• [Material provided]:

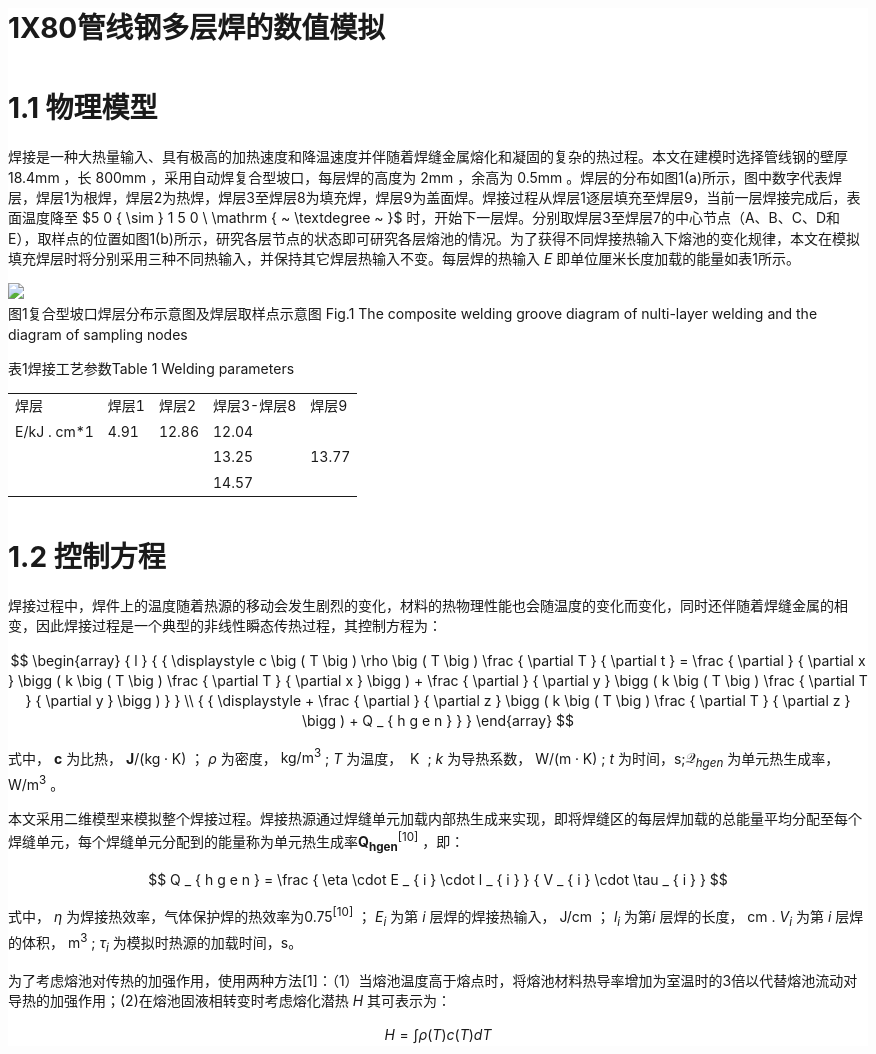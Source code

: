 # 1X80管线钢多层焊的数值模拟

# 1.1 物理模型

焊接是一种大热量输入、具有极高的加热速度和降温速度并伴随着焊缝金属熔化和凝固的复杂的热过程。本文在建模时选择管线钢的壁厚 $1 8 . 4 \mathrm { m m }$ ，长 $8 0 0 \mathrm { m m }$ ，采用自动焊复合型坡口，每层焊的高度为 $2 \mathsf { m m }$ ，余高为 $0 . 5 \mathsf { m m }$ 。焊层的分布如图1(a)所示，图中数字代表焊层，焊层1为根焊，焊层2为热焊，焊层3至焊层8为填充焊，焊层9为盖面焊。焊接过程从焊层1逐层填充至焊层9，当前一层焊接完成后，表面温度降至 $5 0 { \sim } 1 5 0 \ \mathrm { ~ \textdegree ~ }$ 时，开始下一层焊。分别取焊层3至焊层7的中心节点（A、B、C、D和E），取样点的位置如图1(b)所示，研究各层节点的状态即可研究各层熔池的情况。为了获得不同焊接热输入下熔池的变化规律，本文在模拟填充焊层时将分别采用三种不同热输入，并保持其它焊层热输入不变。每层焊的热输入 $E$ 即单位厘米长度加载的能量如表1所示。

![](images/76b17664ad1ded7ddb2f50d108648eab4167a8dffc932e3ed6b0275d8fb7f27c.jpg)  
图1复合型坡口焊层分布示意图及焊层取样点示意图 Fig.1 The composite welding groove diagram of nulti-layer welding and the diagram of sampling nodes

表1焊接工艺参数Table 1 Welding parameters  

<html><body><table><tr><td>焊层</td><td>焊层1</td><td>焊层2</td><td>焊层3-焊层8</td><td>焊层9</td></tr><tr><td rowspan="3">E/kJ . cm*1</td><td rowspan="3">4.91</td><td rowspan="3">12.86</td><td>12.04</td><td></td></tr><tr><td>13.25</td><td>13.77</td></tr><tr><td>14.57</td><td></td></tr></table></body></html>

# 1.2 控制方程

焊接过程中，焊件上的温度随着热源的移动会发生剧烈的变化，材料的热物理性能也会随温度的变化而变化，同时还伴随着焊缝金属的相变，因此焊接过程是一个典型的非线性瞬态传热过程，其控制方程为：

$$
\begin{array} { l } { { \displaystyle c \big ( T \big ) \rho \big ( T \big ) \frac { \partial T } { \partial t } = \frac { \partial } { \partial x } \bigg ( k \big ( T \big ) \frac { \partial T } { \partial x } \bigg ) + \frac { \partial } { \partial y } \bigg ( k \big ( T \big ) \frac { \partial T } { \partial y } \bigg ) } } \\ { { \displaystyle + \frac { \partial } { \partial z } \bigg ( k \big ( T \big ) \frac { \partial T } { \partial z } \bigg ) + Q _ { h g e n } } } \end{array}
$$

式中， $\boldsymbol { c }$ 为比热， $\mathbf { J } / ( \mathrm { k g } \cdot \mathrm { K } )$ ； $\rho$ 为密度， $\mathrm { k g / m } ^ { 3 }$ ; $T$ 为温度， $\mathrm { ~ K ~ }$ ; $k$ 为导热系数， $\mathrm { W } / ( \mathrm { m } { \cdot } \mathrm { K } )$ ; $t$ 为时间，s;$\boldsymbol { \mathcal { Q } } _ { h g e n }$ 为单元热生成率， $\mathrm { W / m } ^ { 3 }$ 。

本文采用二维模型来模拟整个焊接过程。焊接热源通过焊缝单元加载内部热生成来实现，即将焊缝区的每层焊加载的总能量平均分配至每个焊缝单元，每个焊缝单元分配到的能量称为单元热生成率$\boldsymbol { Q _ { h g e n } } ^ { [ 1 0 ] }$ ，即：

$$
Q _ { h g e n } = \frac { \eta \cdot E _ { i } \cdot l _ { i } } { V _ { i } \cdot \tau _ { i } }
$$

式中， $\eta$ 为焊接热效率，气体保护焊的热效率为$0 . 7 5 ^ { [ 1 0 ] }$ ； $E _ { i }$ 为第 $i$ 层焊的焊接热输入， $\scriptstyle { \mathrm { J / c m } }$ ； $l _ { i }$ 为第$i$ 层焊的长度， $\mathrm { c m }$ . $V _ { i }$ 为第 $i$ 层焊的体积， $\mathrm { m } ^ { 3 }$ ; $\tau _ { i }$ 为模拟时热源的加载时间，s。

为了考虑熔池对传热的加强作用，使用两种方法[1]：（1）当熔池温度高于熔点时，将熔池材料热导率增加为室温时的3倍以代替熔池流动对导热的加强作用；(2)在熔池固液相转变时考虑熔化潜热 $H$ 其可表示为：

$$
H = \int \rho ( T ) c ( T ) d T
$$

• [Work order]: Output exactly the lines from the one holding "式中， $\eta$ 为焊接热效率，气体保护焊的热效率为$0" to the end of the material above, with both ends included.

• [Output of the exercise]:
式中， $\eta$ 为焊接热效率，气体保护焊的热效率为$0 . 7 5 ^ { [ 1 0 ] }$ ； $E _ { i }$ 为第 $i$ 层焊的焊接热输入， $\scriptstyle { \mathrm { J / c m } }$ ； $l _ { i }$ 为第$i$ 层焊的长度， $\mathrm { c m }$ . $V _ { i }$ 为第 $i$ 层焊的体积， $\mathrm { m } ^ { 3 }$ ; $\tau _ { i }$ 为模拟时热源的加载时间，s。

为了考虑熔池对传热的加强作用，使用两种方法[1]：（1）当熔池温度高于熔点时，将熔池材料热导率增加为室温时的3倍以代替熔池流动对导热的加强作用；(2)在熔池固液相转变时考虑熔化潜热 $H$ 其可表示为：

$$
H = \int \rho ( T ) c ( T ) d T
$$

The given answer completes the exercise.